### Description of the task:
Repeat exactly, and only, the lines from the one containing "## Rotas da API" through the last line of the data below.

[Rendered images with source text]
════
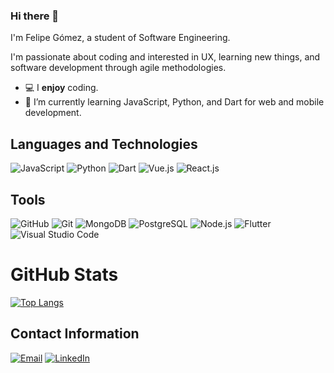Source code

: ### Hi there 👋

I'm Felipe Gómez, a student of Software Engineering.

I'm passionate about coding and interested in UX, learning new things, and software development through agile methodologies.

- 💻 I **enjoy** coding.
- 🌱 I’m currently learning JavaScript, Python, and Dart for web and mobile development.

## Languages and Technologies

![JavaScript](https://img.shields.io/badge/-JavaScript-000000?style=flat&logo=javascript)
![Python](https://img.shields.io/badge/-Python-000000?style=flat&logo=python)
![Dart](https://img.shields.io/badge/-Dart-000000?style=flat&logo=dart)
![Vue.js](https://img.shields.io/badge/-Vue.js-000000?style=flat&logo=vue.js)
![React.js](https://img.shields.io/badge/-React.js-000000?style=flat&logo=react)

## Tools

![GitHub](https://img.shields.io/badge/-GitHub-000000?style=flat&logo=github)
![Git](https://img.shields.io/badge/-Git-000000?style=flat&logo=git)
![MongoDB](https://img.shields.io/badge/-MongoDB-000000?style=flat&logo=mongodb)
![PostgreSQL](https://img.shields.io/badge/-PostgreSQL-000000?style=flat&logo=postgresql)
![Node.js](https://img.shields.io/badge/-Node.js-000000?style=flat&logo=node.js)
![Flutter](https://img.shields.io/badge/-Flutter-000000?style=flat&logo=flutter)
![Visual Studio Code](https://img.shields.io/badge/-Visual%20Studio%20Code-000000?style=flat&logo=visual-studio-code)

# GitHub Stats
[![Top Langs](https://github-readme-stats.vercel.app/api/top-langs/?username=PipeGom&layout=compact)](https://github.com/anuraghazra/github-readme-stats)

## Contact Information

 [![Email](https://img.shields.io/badge/Email-lusifelipegogi44%40gmail.com-blue)](mailto:lusifelipegogi44@gmail.com)
 [![LinkedIn](https://img.shields.io/badge/LinkedIn-Profile-blue?logo=linkedin)](https://www.linkedin.com/in/luis-felipe-gomez-giraldo-b9a990196/)



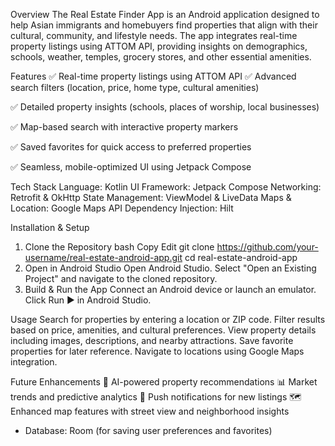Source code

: Overview
The Real Estate Finder App is an Android application designed to help Asian immigrants and homebuyers find properties that align with their cultural, community, and lifestyle needs. The app integrates real-time property listings using ATTOM API, providing insights on demographics, schools, weather, temples, grocery stores, and other essential amenities.

Features
✅ Real-time property listings using ATTOM API
✅ Advanced search filters (location, price, home type, cultural amenities)

✅ Detailed property insights (schools, places of worship, local businesses)

✅ Map-based search with interactive property markers

✅ Saved favorites for quick access to preferred properties

✅ Seamless, mobile-optimized UI using Jetpack Compose

Tech Stack
Language: Kotlin
UI Framework: Jetpack Compose
Networking: Retrofit & OkHttp
State Management: ViewModel & LiveData
Maps & Location: Google Maps API
Dependency Injection: Hilt

Installation & Setup
1. Clone the Repository
bash
Copy
Edit
git clone https://github.com/your-username/real-estate-android-app.git
cd real-estate-android-app
2. Open in Android Studio
Open Android Studio.
Select "Open an Existing Project" and navigate to the cloned repository.
3. Build & Run the App
Connect an Android device or launch an emulator.
Click Run ▶ in Android Studio.

Usage
Search for properties by entering a location or ZIP code.
Filter results based on price, amenities, and cultural preferences.
View property details including images, descriptions, and nearby attractions.
Save favorite properties for later reference.
Navigate to locations using Google Maps integration.

Future Enhancements
🚀 AI-powered property recommendations
📊 Market trends and predictive analytics
🔔 Push notifications for new listings
🗺️ Enhanced map features with street view and neighborhood insights
- Database: Room (for saving user preferences and favorites)

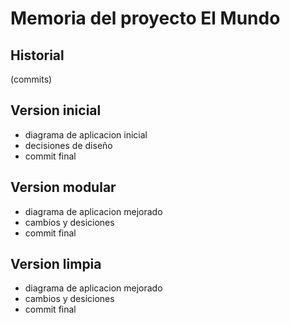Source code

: # Memoria del proyecto El Mundo

## Historial
(commits)

## Version inicial

- diagrama de aplicacion inicial
- decisiones de diseño
- commit final

## Version modular
- diagrama de aplicacion mejorado
- cambios y desiciones
- commit final

## Version limpia
- diagrama de aplicacion mejorado
- cambios y desiciones
- commit final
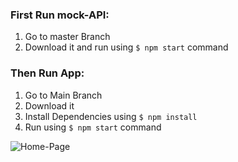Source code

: ### First Run mock-API:
  1. Go to master Branch
  2. Download it and run using `$ npm start` command
  
### Then Run App:
  1. Go to Main Branch
  2. Download it 
  3. Install Dependencies using `$ npm install` 
  4. Run using `$ npm start` command

![Home-Page](https://octodex.github.com/images/yaktocat.png)
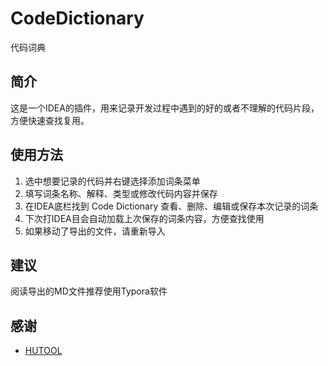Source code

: # CodeDictionary
代码词典

## 简介
这是一个IDEA的插件，用来记录开发过程中遇到的好的或者不理解的代码片段，方便快速查找复用。

## 使用方法
1. 选中想要记录的代码并右键选择添加词条菜单
2. 填写词条名称、解释、类型或修改代码内容并保存
3. 在IDEA底栏找到 Code Dictionary 查看、删除、编辑或保存本次记录的词条
4. 下次打IDEA目会自动加载上次保存的词条内容，方便查找使用
5. 如果移动了导出的文件，请重新导入

## 建议
阅读导出的MD文件推荐使用Typora软件

## 感谢
- <a target="_blank" href="https://github.com/looly/hutool/">HUTOOL</a>

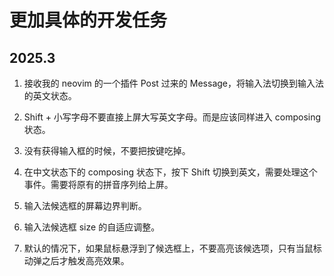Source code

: # 更加具体的开发任务

## 2025.3

1. 接收我的 neovim 的一个插件 Post 过来的 Message，将输入法切换到输入法的英文状态。

2. Shift + 小写字母不要直接上屏大写英文字母。而是应该同样进入 composing 状态。

3. 没有获得输入框的时候，不要把按键吃掉。

4. 在中文状态下的 composing 状态下，按下 Shift 切换到英文，需要处理这个事件。需要将原有的拼音序列给上屏。

5. 输入法候选框的屏幕边界判断。

6. 输入法候选框 size 的自适应调整。

7. 默认的情况下，如果鼠标悬浮到了候选框上，不要高亮该候选项，只有当鼠标动弹之后才触发高亮效果。
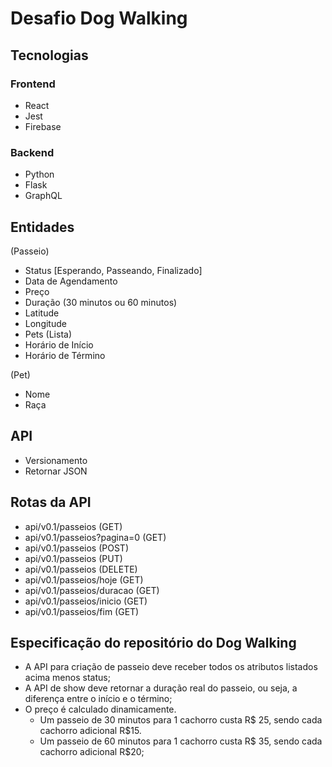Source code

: # Desafio Dog Walking

## Tecnologias

### Frontend
- React
- Jest
- Firebase

### Backend
- Python
- Flask
- GraphQL

## Entidades
(Passeio)
- Status [Esperando, Passeando, Finalizado]
- Data de Agendamento
- Preço
- Duração (30 minutos ou 60 minutos)
- Latitude
- Longitude
- Pets (Lista)
- Horário de Início
- Horário de Término

(Pet)
- Nome
- Raça

## API
- Versionamento
- Retornar JSON

## Rotas da API
- api/v0.1/passeios (GET)
- api/v0.1/passeios?pagina=0 (GET)
- api/v0.1/passeios (POST)
- api/v0.1/passeios (PUT)
- api/v0.1/passeios (DELETE)
- api/v0.1/passeios/hoje (GET)
- api/v0.1/passeios/duracao (GET)
- api/v0.1/passeios/inicio (GET)
- api/v0.1/passeios/fim (GET)

## Especificação do repositório do Dog Walking
- A API para criação de passeio deve receber todos os atributos listados acima menos status;
- A API de show deve retornar a duração real do passeio, ou seja, a diferença entre o início e o término;
- O preço é calculado dinamicamente.
  - Um passeio de 30 minutos para 1 cachorro custa R\$ 25, sendo cada cachorro adicional R$15.
  - Um passeio de 60 minutos para 1 cachorro custa R\$ 35, sendo cada cachorro adicional R$20;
════
### Response to the exercise:
## Rotas da API
- api/v0.1/passeios (GET)
- api/v0.1/passeios?pagina=0 (GET)
- api/v0.1/passeios (POST)
- api/v0.1/passeios (PUT)
- api/v0.1/passeios (DELETE)
- api/v0.1/passeios/hoje (GET)
- api/v0.1/passeios/duracao (GET)
- api/v0.1/passeios/inicio (GET)
- api/v0.1/passeios/fim (GET)

## Especificação do repositório do Dog Walking
- A API para criação de passeio deve receber todos os atributos listados acima menos status;
- A API de show deve retornar a duração real do passeio, ou seja, a diferença entre o início e o término;
- O preço é calculado dinamicamente.
  - Um passeio de 30 minutos para 1 cachorro custa R\$ 25, sendo cada cachorro adicional R$15.
  - Um passeio de 60 minutos para 1 cachorro custa R\$ 35, sendo cada cachorro adicional R$20;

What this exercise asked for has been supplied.